### Stored data:
╔══
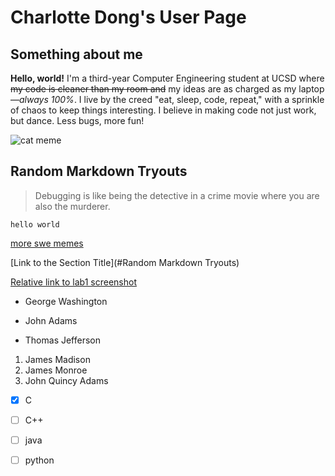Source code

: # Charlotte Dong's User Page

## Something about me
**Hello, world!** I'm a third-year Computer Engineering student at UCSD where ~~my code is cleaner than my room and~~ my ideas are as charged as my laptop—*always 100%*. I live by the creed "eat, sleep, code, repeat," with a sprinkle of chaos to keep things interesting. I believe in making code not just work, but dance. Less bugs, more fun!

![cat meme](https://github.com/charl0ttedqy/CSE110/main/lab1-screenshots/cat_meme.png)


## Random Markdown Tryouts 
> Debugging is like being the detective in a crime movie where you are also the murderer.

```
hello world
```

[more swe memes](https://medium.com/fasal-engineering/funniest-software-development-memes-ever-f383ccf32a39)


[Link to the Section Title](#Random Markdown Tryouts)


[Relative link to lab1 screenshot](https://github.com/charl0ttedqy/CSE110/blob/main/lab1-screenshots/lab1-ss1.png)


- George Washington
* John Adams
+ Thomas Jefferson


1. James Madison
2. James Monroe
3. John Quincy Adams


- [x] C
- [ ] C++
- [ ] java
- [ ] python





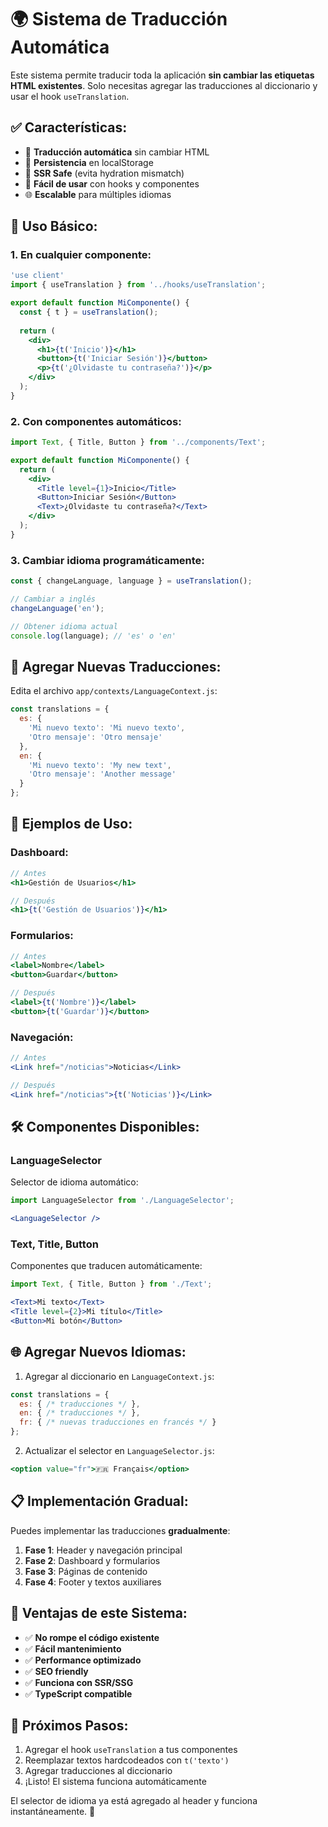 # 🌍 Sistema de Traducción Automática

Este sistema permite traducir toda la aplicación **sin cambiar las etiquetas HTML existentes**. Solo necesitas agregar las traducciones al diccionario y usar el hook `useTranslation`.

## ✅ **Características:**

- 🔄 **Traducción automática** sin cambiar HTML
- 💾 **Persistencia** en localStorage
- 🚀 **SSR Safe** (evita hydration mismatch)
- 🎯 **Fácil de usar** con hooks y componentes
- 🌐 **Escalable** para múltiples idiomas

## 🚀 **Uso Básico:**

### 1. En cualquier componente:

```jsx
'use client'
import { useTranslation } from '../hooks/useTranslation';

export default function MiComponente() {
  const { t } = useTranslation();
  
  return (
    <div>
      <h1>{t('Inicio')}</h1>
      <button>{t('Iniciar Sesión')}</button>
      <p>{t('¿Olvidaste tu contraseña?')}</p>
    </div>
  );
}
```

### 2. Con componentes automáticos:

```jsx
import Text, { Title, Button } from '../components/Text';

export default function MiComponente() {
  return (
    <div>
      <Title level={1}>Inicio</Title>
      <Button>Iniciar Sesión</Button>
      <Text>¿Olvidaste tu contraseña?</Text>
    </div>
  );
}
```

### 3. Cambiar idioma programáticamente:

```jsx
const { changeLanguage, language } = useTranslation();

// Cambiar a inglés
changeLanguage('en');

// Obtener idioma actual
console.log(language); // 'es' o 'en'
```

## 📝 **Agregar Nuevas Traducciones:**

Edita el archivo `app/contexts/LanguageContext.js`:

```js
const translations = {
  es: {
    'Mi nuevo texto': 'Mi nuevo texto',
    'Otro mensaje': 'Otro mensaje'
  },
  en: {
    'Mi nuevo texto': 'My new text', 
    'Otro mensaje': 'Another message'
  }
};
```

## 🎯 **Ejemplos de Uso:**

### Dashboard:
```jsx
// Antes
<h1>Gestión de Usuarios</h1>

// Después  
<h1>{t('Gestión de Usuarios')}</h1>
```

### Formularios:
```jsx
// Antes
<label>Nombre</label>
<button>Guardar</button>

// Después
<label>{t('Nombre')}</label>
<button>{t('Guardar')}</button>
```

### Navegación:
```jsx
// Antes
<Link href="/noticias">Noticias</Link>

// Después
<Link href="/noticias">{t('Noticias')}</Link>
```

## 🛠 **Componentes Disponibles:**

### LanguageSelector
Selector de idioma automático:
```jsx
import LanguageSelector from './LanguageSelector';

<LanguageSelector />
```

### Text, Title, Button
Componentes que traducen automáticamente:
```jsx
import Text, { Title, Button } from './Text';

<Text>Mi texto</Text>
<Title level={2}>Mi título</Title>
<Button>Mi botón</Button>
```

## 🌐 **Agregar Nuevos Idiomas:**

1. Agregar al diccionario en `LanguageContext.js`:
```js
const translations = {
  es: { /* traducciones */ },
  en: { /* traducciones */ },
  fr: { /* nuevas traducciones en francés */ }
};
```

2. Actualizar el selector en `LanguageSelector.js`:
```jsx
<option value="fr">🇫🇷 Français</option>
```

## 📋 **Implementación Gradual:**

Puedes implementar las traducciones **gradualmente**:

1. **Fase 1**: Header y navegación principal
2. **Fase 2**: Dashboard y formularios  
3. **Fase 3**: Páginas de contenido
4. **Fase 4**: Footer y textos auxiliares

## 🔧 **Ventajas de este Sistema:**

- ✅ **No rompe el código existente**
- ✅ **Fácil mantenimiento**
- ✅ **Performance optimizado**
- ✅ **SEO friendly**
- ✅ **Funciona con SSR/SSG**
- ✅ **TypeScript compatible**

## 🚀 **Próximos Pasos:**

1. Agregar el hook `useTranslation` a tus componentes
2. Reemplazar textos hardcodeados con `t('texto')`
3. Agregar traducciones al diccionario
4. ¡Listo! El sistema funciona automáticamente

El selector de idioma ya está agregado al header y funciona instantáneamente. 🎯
╚══
The line containing "4. **Fase 4**: Footer y textos auxiliares" and all lines after it, through the end of the entries above, are to be returned exactly and alone.

4. **Fase 4**: Footer y textos auxiliares

## 🔧 **Ventajas de este Sistema:**

- ✅ **No rompe el código existente**
- ✅ **Fácil mantenimiento**
- ✅ **Performance optimizado**
- ✅ **SEO friendly**
- ✅ **Funciona con SSR/SSG**
- ✅ **TypeScript compatible**

## 🚀 **Próximos Pasos:**

1. Agregar el hook `useTranslation` a tus componentes
2. Reemplazar textos hardcodeados con `t('texto')`
3. Agregar traducciones al diccionario
4. ¡Listo! El sistema funciona automáticamente

El selector de idioma ya está agregado al header y funciona instantáneamente. 🎯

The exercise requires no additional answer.